Peter was leaning against the counter when Mrs. Graves got to the kitchen. “Hello, Peter; what brings you around this late?”

“Just wanted to see my Aunt Gracie,” he leaned in to kiss her cheek.

“Bullshit, Peter.” His eyes widened. She never spoke like that. “You think I don’t see you looking at the poor girl? Notice you only come by when her car’s in the driveway? Leave her alone. You’re the last thing she needs.” She set about making the tea.

“Fine. So maybe I do hope to run into her. God, it’s been seven years since her husband died, and all she does is sit in that room with her cat! She might as well be 95 and lying in a nursing home! She could use a man!”

Mrs. Graves glared at her nephew with such ferocity that he felt he’d been slapped (which is what she really wanted to do). “She needs a man—and especially one like you—like she needs spikes in her head. No one else in this town will pay you any mind anymore, so now you’ve set your sights on the only woman who hasn’t had it up to here with your shenanigans. Go to a gym, Peter, or some pottery lessons. Stop prancing around like you’re God’s gift to my gender and get some self-respect.

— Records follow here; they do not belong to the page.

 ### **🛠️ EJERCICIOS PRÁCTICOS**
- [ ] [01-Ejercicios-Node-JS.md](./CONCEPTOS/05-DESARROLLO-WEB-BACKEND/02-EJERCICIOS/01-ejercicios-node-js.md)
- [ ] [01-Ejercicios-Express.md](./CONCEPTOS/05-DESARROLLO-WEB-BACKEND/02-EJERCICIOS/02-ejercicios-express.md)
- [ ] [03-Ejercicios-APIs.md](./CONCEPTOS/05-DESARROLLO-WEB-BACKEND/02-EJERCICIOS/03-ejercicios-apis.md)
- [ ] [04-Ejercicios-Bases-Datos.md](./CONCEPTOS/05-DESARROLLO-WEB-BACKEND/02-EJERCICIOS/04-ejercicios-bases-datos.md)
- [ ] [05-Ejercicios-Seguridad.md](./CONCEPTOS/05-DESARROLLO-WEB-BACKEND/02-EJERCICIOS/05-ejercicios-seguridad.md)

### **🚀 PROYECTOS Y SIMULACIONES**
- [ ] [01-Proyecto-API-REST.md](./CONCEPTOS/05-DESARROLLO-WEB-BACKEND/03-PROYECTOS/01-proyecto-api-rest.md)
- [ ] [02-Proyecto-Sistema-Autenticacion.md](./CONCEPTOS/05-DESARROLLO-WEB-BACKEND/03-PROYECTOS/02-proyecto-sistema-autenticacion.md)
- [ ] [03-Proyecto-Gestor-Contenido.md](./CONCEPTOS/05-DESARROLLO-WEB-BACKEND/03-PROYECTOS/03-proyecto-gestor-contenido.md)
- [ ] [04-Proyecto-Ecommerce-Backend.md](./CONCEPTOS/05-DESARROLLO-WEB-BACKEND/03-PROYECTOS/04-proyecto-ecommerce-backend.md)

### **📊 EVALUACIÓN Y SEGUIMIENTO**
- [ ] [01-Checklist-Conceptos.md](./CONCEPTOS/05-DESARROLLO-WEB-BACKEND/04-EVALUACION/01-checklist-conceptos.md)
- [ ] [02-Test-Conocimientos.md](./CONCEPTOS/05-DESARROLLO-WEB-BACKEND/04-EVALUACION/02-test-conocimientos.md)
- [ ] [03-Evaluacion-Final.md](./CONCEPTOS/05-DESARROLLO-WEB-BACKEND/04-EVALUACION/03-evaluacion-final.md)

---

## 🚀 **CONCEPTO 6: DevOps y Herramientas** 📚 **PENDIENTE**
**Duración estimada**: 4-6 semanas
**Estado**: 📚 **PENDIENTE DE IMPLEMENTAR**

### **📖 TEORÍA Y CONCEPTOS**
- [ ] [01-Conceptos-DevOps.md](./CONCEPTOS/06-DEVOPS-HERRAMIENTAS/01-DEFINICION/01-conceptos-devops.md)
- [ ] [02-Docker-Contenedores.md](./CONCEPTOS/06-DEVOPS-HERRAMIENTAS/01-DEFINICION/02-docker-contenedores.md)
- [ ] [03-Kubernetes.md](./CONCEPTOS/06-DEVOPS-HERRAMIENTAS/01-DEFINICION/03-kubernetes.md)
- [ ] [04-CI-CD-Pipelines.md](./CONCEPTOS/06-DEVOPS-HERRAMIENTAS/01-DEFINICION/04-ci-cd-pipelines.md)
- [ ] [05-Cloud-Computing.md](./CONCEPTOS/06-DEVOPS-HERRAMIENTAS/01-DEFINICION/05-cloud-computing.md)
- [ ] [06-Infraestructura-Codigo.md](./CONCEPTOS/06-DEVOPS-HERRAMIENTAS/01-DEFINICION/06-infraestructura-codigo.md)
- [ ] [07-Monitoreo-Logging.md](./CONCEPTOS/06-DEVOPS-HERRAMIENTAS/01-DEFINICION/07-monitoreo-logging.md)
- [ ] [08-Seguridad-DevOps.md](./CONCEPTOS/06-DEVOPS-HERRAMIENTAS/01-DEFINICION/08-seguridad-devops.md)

You think we can’t all see right through you? You’re a balding, overweight man who’s terrified of turning 40 and whose mother spoiled him rotten her whole life. I love you like my own, Peter, but it’s about time someone set you straight. It’s time for you to be a man.”
[NOTE ENTRY OF BUFFOONY NEPHEW FOR CONTRAST AND TEA DRINKING]

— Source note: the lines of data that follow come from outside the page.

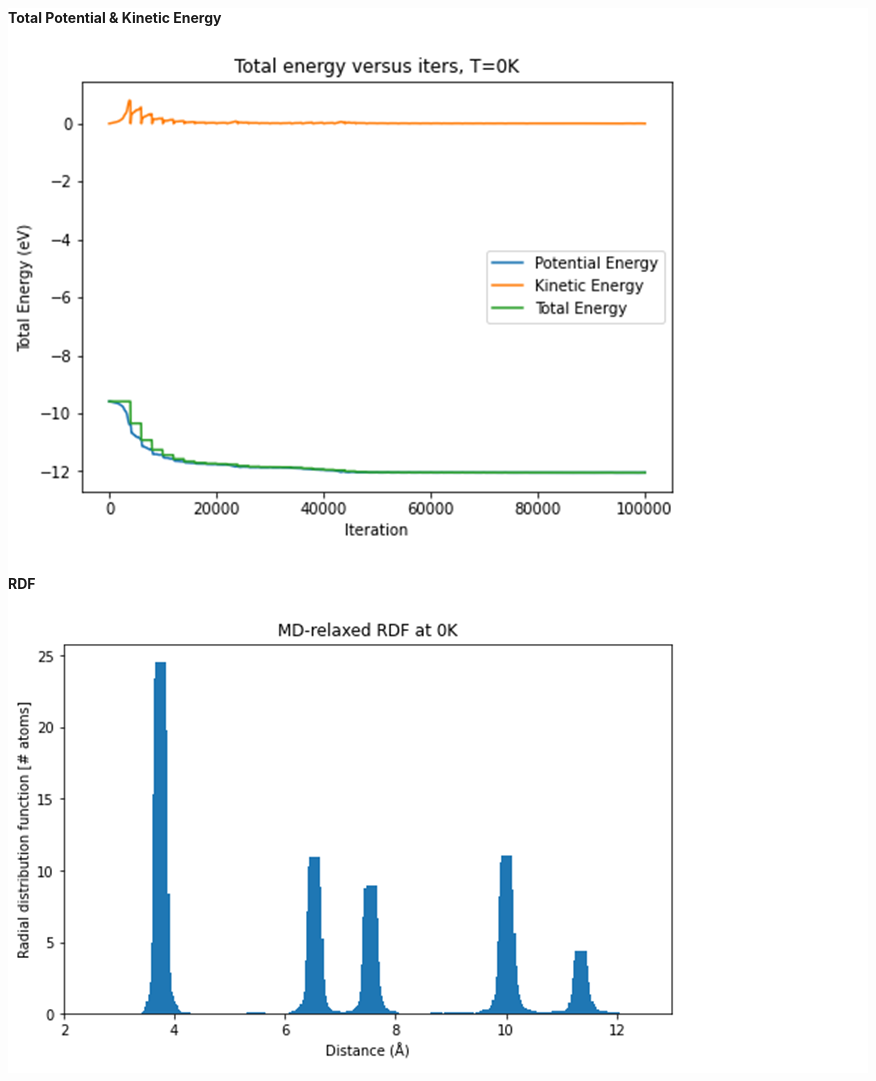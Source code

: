 #### Total Potential & Kinetic Energy

![image-20230317181502562](assets/image-20230317181502562.png)

#### RDF

![image-20230317181509828](assets/image-20230317181509828.png)
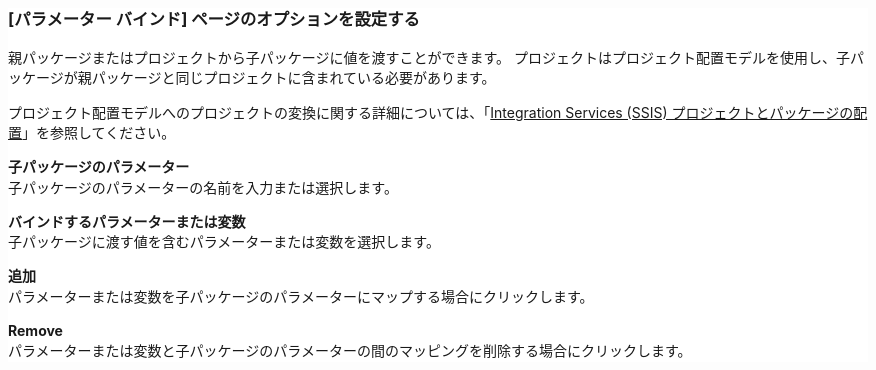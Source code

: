 ###  <a name="set-the-options-on-the-parameter-bindings-page"></a><a name="parameter"></a> [パラメーター バインド] ページのオプションを設定する  
 親パッケージまたはプロジェクトから子パッケージに値を渡すことができます。 プロジェクトはプロジェクト配置モデルを使用し、子パッケージが親パッケージと同じプロジェクトに含まれている必要があります。  
  
 プロジェクト配置モデルへのプロジェクトの変換に関する詳細については、「[Integration Services (SSIS) プロジェクトとパッケージの配置](../../integration-services/packages/deploy-integration-services-ssis-projects-and-packages.md)」を参照してください。  
  
 **子パッケージのパラメーター**  
 子パッケージのパラメーターの名前を入力または選択します。  
  
 **バインドするパラメーターまたは変数**  
 子パッケージに渡す値を含むパラメーターまたは変数を選択します。  
  
 **追加**  
 パラメーターまたは変数を子パッケージのパラメーターにマップする場合にクリックします。  
  
 **Remove**  
 パラメーターまたは変数と子パッケージのパラメーターの間のマッピングを削除する場合にクリックします。  
  
  
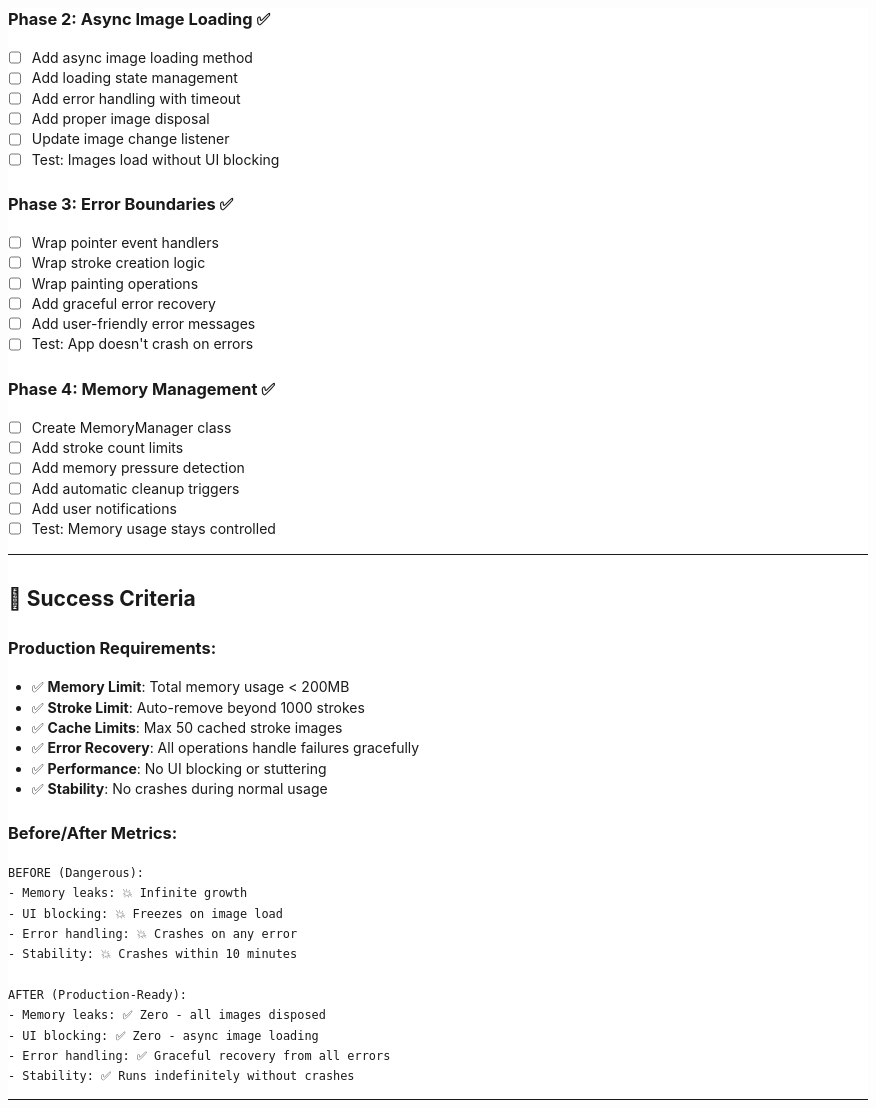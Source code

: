 ### **Phase 2: Async Image Loading** ✅
- [ ] Add async image loading method
- [ ] Add loading state management
- [ ] Add error handling with timeout
- [ ] Add proper image disposal
- [ ] Update image change listener
- [ ] Test: Images load without UI blocking

### **Phase 3: Error Boundaries** ✅
- [ ] Wrap pointer event handlers
- [ ] Wrap stroke creation logic
- [ ] Wrap painting operations
- [ ] Add graceful error recovery
- [ ] Add user-friendly error messages
- [ ] Test: App doesn't crash on errors

### **Phase 4: Memory Management** ✅
- [ ] Create MemoryManager class
- [ ] Add stroke count limits
- [ ] Add memory pressure detection
- [ ] Add automatic cleanup triggers
- [ ] Add user notifications
- [ ] Test: Memory usage stays controlled

---

## 🎯 **Success Criteria**

### **Production Requirements**:
- ✅ **Memory Limit**: Total memory usage < 200MB
- ✅ **Stroke Limit**: Auto-remove beyond 1000 strokes
- ✅ **Cache Limits**: Max 50 cached stroke images
- ✅ **Error Recovery**: All operations handle failures gracefully
- ✅ **Performance**: No UI blocking or stuttering
- ✅ **Stability**: No crashes during normal usage

### **Before/After Metrics**:
```
BEFORE (Dangerous):
- Memory leaks: 💥 Infinite growth
- UI blocking: 💥 Freezes on image load
- Error handling: 💥 Crashes on any error
- Stability: 💥 Crashes within 10 minutes

AFTER (Production-Ready):
- Memory leaks: ✅ Zero - all images disposed
- UI blocking: ✅ Zero - async image loading
- Error handling: ✅ Graceful recovery from all errors
- Stability: ✅ Runs indefinitely without crashes
```

---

He couldn’t believe what he was hearing. Moreover, he couldn’t believe who he was hearing it from. Because, as he would almost admit later in the silence of his dark house as he waited for sleep, it was all true.

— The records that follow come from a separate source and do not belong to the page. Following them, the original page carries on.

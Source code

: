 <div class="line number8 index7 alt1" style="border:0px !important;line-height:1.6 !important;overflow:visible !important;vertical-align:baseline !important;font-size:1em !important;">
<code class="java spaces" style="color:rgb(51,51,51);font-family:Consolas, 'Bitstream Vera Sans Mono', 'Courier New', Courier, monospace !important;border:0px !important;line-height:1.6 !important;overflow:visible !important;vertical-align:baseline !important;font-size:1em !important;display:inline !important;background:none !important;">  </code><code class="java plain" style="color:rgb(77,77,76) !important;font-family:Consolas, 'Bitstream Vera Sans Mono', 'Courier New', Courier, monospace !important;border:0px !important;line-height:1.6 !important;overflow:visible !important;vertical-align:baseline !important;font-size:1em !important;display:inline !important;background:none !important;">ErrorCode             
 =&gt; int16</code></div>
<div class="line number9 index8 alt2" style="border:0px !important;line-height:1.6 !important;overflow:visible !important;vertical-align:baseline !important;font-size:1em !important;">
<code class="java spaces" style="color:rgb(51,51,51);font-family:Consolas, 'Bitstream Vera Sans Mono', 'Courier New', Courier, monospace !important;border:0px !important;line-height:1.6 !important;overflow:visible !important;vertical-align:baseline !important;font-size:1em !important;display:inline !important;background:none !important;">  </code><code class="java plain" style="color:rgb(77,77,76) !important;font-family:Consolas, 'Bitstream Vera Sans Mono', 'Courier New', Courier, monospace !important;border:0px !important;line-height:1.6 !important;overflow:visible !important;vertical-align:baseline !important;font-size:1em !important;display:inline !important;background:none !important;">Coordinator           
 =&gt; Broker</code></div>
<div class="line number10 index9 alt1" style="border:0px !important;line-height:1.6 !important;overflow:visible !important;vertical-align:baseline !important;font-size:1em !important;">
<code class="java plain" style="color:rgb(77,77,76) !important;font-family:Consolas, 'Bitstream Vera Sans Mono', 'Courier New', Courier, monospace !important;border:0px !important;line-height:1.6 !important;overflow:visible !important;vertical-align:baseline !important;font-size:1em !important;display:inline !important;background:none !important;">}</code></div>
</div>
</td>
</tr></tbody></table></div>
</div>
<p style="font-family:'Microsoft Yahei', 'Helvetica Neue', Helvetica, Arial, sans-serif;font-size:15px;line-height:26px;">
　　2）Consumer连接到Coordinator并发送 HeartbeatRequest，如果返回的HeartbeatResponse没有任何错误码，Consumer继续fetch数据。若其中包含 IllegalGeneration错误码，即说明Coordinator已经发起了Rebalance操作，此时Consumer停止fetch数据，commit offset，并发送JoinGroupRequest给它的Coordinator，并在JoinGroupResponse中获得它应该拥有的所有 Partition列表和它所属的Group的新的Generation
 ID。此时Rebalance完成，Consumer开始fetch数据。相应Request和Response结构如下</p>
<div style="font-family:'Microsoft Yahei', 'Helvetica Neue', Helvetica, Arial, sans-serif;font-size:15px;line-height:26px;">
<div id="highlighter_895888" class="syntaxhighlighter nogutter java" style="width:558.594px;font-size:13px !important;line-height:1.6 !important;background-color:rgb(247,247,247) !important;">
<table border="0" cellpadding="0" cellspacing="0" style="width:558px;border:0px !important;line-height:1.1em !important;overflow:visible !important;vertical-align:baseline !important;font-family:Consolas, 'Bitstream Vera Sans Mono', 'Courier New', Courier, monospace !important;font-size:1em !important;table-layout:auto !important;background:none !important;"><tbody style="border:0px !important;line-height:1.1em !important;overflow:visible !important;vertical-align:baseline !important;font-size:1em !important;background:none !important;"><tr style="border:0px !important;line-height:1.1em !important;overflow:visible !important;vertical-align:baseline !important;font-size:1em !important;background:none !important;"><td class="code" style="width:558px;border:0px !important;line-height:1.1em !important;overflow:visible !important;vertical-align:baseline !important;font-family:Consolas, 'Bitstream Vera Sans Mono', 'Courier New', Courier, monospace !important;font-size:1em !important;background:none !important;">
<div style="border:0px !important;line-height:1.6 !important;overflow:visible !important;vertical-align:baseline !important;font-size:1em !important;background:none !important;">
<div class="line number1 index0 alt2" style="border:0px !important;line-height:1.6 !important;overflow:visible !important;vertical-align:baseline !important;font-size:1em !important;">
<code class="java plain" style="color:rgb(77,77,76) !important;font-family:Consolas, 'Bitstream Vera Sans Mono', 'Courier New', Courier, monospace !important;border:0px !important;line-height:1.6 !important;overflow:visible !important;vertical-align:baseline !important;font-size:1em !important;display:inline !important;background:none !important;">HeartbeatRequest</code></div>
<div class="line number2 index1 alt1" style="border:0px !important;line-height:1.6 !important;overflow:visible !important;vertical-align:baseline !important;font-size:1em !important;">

“That poor girl,” she kept talking as she lit the stove. “She’s got to be able to look in the mirror and care about what she sees there before anyone can get near her again.”

“She was very pretty once, wasn’t she?”

“Not the point, Peter. Look at me. Wrinkles, gray hair, loose pale skin, all of it. I’m no beauty and I never was. But I love life and I love my life and I’ve done all I can to try to bring a little good into the lives of the people I love. I like myself and the things I’ve done, mistakes and all. As long as my mistakes don’t kill anybody they’re OK. I’ve had good friends and a wonderful family,” she squeezed his arm as she passed to get cups down from the cupboard. “That girl needs to remember what life and living are, and that’s not going to have anything to do with a man at this point, though it’s going to have everything to do with love. It’s better if it doesn’t for now. She hasn’t cared about herself or where she fits into this world since Alex died. I’ve never seen anything quite like it in someone that age. If they’d been older, I’m sure she would’ve died shortly after he did, like so many old couples. But somewhere inside her is a string tied tightly to this world, a part of her that doesn’t want to leave yet. I don’t think she even knows it’s there.”

“Except she loves that cat.”

“Yes. Very true. Good insight, Peter. She does love that cat. That’s something. That’s the string.”

Andie had washed her face by the time Mrs. Graves came back with the tea. But she almost started crying again when she took it from the woman. She had no idea why.

Andie pulled even further into herself over the next few days.

One Thursday a few weeks later, Mrs. Graves came into the bookstore to find her tenant. She was in a bind and hoped Andie would help her. In two weeks, her late husband’s cousins were coming for a visit, and she’d promised to take them to her small house on the ocean. She’d figured on Peter’s coming to help her open the place up after the summer, but he had to go out of town. “We can bring Turtle, too; he’ll love it out there, all the nooks and crannies to explore, the mice to catch and birds to chase …” And somehow she convinced Andie to come to the ocean with her that weekend.